Bradley Schumann, of the Office of Legislative Council, walked the committee through version 1.2 of S.323, describing consolidating edits and a limited set of substantive changes focused on seed law. "This version, version 1.2, is the version that includes all of the amendments that the committee has discussed," Schumann said, and he pointed members to the seed-law changes at the bottom of page 5.
Schumann said the bill adds "wildflower" to the definition of "flower seed" and requires that "each container of agricultural flower and vegetable seeds that is sold in the state for sowing purposes shall be labeled," extending the same labeling requirements to bulk displays and bins. A committee member described common retail practices—bins with scoops, open bags of seed potatoes, large 40–50 pound bags—and raised traceability questions. The group agreed that a 50-pound labeled bag would likely be treated as a container because it carries a label.

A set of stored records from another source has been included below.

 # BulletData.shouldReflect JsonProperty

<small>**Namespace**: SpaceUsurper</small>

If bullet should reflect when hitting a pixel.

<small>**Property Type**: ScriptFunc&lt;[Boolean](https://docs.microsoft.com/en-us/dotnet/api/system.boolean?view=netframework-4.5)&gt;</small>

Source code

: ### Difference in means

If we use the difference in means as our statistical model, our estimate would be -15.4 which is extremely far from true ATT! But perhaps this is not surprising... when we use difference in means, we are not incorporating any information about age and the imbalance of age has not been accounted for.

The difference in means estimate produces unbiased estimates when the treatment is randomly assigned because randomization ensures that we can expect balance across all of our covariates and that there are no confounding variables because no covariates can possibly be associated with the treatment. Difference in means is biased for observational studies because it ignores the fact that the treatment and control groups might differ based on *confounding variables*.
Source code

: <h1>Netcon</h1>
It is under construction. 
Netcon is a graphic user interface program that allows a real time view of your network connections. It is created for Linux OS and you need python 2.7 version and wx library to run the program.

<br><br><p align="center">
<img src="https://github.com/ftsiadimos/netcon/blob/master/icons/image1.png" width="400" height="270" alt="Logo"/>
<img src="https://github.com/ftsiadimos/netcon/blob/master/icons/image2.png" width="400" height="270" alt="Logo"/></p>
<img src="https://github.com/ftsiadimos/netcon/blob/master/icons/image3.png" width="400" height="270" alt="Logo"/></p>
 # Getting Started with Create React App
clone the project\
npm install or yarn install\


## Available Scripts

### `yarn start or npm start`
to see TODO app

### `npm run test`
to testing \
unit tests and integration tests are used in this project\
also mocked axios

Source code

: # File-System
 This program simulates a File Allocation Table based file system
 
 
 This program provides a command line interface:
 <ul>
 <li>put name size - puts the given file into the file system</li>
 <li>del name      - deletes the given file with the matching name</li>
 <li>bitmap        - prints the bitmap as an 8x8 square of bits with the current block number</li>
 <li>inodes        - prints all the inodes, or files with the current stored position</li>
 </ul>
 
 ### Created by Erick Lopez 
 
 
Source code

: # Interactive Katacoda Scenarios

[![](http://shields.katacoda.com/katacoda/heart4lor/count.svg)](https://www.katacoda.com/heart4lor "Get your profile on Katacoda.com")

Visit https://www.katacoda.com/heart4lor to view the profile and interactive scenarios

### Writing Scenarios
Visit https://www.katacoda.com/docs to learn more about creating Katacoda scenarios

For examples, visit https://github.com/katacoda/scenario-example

Schumann noted the draft removed language tying violations to seed tonnage or a registration fee and that fee amounts are not changing under the bill. He also flagged a separate, non-substantive readability issue in the definition of "farm operation" and cautioned that altering that definition could change program scope.
The committee discussed a contingency in section 23: the duty to implement animal-feeding-operations training and inspections would be triggered only if an appropriation of $300,000 for FY2027 is made to the Agency of Natural Resources to contract a third-party consultant. Schumann explained that "if this appropriation is not made, then that section will not go into effect." Department official Lee Chantal said she believed the $300,000 figure "was a number that was selected by Mr. O'Grady and not necessarily a number by the agency," and members requested the commissioner testify to clarify funding needs and implementation timing.
No formal votes were taken; staff will post the revised draft and Schumann said he would be available for follow-up as members review the language.